Tant que le café est encore chaud


4 de couv' :
À Tokyo se trouve un petit établissement au sujet duquel circulent mille légendes. On raconte notamment qu'en y dégustant un délicieux café, on peut retourner dans le passé. Mais ce voyage comporte des règles : il ne changera pas le présent et dure tant que le café est encore chaud.
Quatre femmes vont vivre cette singulière expérience et comprendre que le présent importe davantage que le passé et ses regrets.
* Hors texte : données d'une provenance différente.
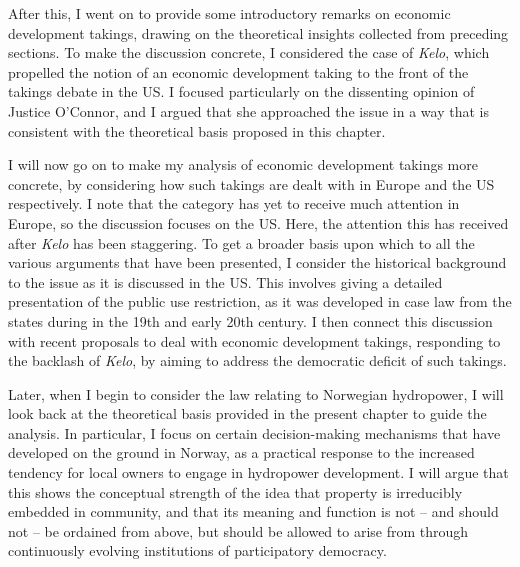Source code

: After this, I went on to provide some introductory remarks on economic development takings, drawing on the theoretical insights collected from preceding sections. To make the discussion concrete, I considered the case of {\it Kelo}, which propelled the notion of an economic development taking to the front of the takings debate in the US. I focused particularly on the dissenting opinion of Justice O'Connor, and I argued that she approached the issue in a way that is consistent with the theoretical basis proposed in this chapter.

I will now go on to make my analysis of economic development takings more concrete, by considering how such takings are dealt with in Europe and the US respectively. I note that the category has yet to receive much attention in Europe, so the discussion focuses on the US. Here, the attention this  has received after {\it Kelo} has been staggering. To get a broader basis upon which to  all the various arguments that have been presented, I consider the historical background to the issue as it is discussed in the US. This involves giving a detailed presentation of the public use restriction, as it was developed in case law from the states during in the 19th and early 20th century. I then connect this discussion with recent proposals to deal with economic development takings, responding to the backlash of {\it Kelo}, by aiming to address the democratic deficit of such takings.

Later, when I begin to consider the law relating to Norwegian hydropower, I will look back at the theoretical basis provided in the present chapter to guide the analysis. In particular, I focus on certain decision-making mechanisms that have developed on the ground in Norway, as a practical response to the increased tendency for local owners to engage in hydropower development. I will argue that this shows the conceptual strength of the idea that property is irreducibly embedded in community, and that its meaning and function is not -- and should not -- be ordained from above, but should be allowed to arise from  through continuously evolving institutions of participatory democracy.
Comme le café, il faut en savourer chaque gorgée.

Je suis agréablement surprise de ce livre.

Je m'attendais à une certaine délicatesse, une vision un peu poétique et philosophique des relations humaines et des sentiments humains (et j'avais vu juste), mais pas à cette dose d'humour, à un fantôme, à la possibilité d'aller vers le futur, ni à ce groupe d'amis aussi émouvants, attachants que drôles. Sans compter les règles du jeu...
Et une fois refermé le livre, on sent que ce café si spécial n'a pas livré tous ses secrets.

Car ô bonheur, suivent deux autres tomes, le deuxième sort dans deux mois. Autant vous dire que je vais surveiller attentivement les nouvelles entrées de la médiathèque en novembre...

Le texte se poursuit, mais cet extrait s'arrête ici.